### Task to complete
Look for the word "pauses" in the entries below, then copy every line that has it.

[Start of Attachment]

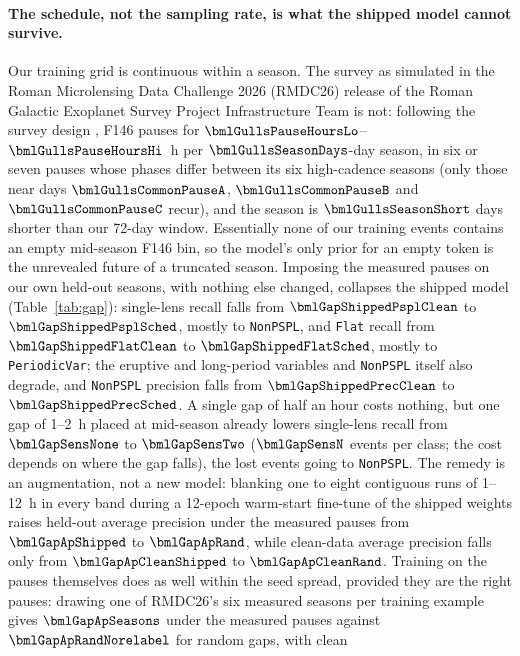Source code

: \paragraph{The schedule, not the sampling rate, is what the shipped model cannot survive.}
Our training grid is continuous within a season. The survey as simulated in the Roman Microlensing Data Challenge 2026 (RMDC26) release of
the Roman Galactic Exoplanet Survey Project Infrastructure Team \citep{RGESPIT2026} is not: following the
survey design \citep{STScI2025GBTDS,ROTAC2025}, F146 pauses for $\bmlGullsPauseHoursLo$--$\bmlGullsPauseHoursHi$~h
per $\bmlGullsSeasonDays$-day season, in six or seven pauses whose phases differ between its six
high-cadence seasons (only those near days $\bmlGullsCommonPauseA$, $\bmlGullsCommonPauseB$ and
$\bmlGullsCommonPauseC$ recur), and the season is $\bmlGullsSeasonShort$ days shorter than our 72-day
window. Essentially none of our training events contains an empty mid-season F146 bin, so the model's
only prior for an empty token is the unrevealed future of a truncated season. Imposing the measured
pauses on our own held-out seasons, with nothing else changed, collapses the shipped model
(Table~\ref{tab:gap}): single-lens recall falls from $\bmlGapShippedPsplClean$ to
$\bmlGapShippedPsplSched$, mostly to \texttt{NonPSPL}, and \texttt{Flat} recall from
$\bmlGapShippedFlatClean$ to $\bmlGapShippedFlatSched$, mostly to \texttt{PeriodicVar}; the eruptive
and long-period variables and \texttt{NonPSPL} itself also degrade, and \texttt{NonPSPL} precision
falls from $\bmlGapShippedPrecClean$ to $\bmlGapShippedPrecSched$. A single gap of half an hour costs
nothing, but one gap of 1--2~h placed at mid-season already lowers single-lens recall from $\bmlGapSensNone$ to
$\bmlGapSensTwo$ ($\bmlGapSensN$ events per class; the cost depends on where the gap falls), the lost events going to \texttt{NonPSPL}. The remedy is an augmentation, not a new model:
blanking one to eight contiguous runs of 1--12~h in every band during a 12-epoch warm-start fine-tune of
the shipped weights raises held-out average precision under the measured pauses from
$\bmlGapApShipped$ to $\bmlGapApRand$, while clean-data average precision falls only from
$\bmlGapApCleanShipped$ to $\bmlGapApCleanRand$. Training on the pauses themselves does as well within the seed spread,
provided they are the right pauses: drawing one of RMDC26's six measured seasons per training example gives
$\bmlGapApSeasons$ under the measured pauses against $\bmlGapApRandNorelabel$ for random gaps, with clean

[End of Attachment]

### Answer to this problem
survey design \citep{STScI2025GBTDS,ROTAC2025}, F146 pauses for $\bmlGullsPauseHoursLo$--$\bmlGullsPauseHoursHi$~h
per $\bmlGullsSeasonDays$-day season, in six or seven pauses whose phases differ between its six
pauses on our own held-out seasons, with nothing else changed, collapses the shipped model
the shipped weights raises held-out average precision under the measured pauses from
$\bmlGapApCleanShipped$ to $\bmlGapApCleanRand$. Training on the pauses themselves does as well within the seed spread,
provided they are the right pauses: drawing one of RMDC26's six measured seasons per training example gives
$\bmlGapApSeasons$ under the measured pauses against $\bmlGapApRandNorelabel$ for random gaps, with clean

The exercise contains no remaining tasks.